#### Exercise description:
Copy out the entries below exactly as they stand, but only from the line containing "far. (400 words)" through the line containing "You can include".

Provided data Block Start

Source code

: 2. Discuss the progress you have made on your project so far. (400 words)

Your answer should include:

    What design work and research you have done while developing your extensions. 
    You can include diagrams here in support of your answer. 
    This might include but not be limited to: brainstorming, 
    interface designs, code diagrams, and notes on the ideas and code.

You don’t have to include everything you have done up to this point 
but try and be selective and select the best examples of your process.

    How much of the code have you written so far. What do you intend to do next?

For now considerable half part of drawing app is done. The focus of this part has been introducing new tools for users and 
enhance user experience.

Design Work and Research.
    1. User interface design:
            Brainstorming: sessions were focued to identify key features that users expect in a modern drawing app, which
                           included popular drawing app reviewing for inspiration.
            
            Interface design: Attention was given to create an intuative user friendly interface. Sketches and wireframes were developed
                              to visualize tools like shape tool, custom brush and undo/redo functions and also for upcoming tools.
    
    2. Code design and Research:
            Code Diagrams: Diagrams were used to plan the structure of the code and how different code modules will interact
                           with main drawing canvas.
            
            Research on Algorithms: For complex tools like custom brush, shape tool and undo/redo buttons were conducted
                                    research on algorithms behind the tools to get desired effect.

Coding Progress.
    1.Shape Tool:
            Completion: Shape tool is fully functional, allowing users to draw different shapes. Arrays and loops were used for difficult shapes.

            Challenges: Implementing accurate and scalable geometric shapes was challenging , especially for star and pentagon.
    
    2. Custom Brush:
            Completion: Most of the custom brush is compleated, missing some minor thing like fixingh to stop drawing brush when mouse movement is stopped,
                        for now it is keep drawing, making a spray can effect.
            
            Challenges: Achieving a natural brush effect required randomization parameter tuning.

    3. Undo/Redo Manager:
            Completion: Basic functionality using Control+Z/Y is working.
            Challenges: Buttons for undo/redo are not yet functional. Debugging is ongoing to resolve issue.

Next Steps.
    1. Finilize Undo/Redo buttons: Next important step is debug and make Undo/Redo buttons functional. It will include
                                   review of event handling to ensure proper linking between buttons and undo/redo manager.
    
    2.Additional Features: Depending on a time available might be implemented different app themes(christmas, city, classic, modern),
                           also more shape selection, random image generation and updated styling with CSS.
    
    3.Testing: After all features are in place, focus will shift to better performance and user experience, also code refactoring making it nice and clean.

Provided data Block End

#### Answer space:
: 2. Discuss the progress you have made on your project so far. (400 words)

Your answer should include:

    What design work and research you have done while developing your extensions. 
    You can include diagrams here in support of your answer. 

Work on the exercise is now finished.